* WHAT IS NEEDED
Pick out each line below containing "这个是添加到结尾".
##### RECORDS FOR THE EXERCISE
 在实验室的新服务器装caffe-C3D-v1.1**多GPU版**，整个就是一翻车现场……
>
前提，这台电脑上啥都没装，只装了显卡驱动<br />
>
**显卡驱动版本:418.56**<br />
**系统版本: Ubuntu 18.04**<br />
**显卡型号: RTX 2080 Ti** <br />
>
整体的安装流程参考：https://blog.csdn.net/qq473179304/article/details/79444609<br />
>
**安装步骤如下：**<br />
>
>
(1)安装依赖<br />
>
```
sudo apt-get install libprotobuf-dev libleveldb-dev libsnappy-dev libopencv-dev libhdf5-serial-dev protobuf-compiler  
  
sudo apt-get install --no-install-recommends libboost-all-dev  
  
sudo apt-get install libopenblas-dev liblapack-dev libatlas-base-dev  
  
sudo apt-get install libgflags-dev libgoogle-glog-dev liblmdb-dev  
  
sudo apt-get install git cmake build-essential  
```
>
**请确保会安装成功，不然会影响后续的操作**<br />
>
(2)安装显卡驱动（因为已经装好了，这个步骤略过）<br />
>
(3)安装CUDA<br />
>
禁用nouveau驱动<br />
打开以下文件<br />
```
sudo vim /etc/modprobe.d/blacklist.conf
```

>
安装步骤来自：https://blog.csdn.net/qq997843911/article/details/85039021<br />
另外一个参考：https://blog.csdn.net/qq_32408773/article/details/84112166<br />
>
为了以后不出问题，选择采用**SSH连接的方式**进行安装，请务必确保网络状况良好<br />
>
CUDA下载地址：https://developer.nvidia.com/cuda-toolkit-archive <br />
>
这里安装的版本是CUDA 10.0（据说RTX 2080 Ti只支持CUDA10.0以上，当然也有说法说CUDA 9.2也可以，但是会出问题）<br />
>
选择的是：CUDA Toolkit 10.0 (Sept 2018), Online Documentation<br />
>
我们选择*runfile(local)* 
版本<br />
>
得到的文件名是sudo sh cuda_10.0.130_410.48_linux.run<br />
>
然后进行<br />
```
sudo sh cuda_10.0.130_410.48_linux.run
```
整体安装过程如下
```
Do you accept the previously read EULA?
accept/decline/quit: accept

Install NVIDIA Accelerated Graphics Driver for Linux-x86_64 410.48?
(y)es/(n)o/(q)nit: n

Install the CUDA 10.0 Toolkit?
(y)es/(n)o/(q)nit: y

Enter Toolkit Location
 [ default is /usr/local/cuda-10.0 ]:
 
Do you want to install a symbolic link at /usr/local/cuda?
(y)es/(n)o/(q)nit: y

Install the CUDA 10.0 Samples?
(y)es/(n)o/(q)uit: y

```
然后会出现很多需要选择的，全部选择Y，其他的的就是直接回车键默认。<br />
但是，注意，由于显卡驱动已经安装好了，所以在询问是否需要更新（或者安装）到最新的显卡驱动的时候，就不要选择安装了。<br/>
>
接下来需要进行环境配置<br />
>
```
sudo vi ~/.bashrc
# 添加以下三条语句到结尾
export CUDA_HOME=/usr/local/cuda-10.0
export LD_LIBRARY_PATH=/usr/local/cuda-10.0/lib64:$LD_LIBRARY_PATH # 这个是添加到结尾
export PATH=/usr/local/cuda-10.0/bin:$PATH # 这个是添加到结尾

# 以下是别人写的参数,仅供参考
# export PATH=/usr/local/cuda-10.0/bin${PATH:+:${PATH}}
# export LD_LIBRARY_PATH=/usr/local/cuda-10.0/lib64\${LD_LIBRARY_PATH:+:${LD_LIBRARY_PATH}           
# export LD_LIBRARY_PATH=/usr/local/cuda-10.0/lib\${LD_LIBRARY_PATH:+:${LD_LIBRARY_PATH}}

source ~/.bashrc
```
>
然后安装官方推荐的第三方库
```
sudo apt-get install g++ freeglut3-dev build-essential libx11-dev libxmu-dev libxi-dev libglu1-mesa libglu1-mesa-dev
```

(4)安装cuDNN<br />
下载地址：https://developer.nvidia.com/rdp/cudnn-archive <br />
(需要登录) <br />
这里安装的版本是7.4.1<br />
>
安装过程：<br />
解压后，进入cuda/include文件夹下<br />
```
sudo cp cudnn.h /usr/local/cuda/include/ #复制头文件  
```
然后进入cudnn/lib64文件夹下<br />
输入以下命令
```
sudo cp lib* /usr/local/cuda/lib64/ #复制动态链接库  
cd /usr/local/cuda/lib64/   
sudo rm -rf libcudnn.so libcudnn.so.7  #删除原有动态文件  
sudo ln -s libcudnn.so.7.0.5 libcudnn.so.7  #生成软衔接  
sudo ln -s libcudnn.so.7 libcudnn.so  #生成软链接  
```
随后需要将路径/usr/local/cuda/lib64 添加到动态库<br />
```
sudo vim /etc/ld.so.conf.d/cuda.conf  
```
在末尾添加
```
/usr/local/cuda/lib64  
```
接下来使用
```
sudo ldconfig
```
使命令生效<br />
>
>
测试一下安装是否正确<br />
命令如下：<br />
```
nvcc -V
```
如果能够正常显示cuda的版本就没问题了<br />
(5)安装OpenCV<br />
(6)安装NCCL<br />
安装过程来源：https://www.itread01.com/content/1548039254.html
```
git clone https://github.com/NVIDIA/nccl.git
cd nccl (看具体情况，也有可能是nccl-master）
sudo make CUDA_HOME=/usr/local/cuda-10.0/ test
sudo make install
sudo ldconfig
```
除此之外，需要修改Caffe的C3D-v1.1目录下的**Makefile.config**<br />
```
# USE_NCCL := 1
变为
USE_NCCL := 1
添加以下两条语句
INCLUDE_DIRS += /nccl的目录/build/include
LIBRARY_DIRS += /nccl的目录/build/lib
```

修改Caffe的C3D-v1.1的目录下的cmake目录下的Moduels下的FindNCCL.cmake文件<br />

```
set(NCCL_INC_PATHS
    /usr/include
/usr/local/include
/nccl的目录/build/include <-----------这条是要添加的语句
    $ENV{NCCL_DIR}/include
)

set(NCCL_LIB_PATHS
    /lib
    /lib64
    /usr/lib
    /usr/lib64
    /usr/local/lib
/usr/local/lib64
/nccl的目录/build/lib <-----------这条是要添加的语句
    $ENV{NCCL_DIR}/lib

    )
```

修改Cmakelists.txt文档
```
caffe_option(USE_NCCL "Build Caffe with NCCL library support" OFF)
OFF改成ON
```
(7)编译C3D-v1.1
##########
* ANSWER BELOW
export LD_LIBRARY_PATH=/usr/local/cuda-10.0/lib64:$LD_LIBRARY_PATH # 这个是添加到结尾
export PATH=/usr/local/cuda-10.0/bin:$PATH # 这个是添加到结尾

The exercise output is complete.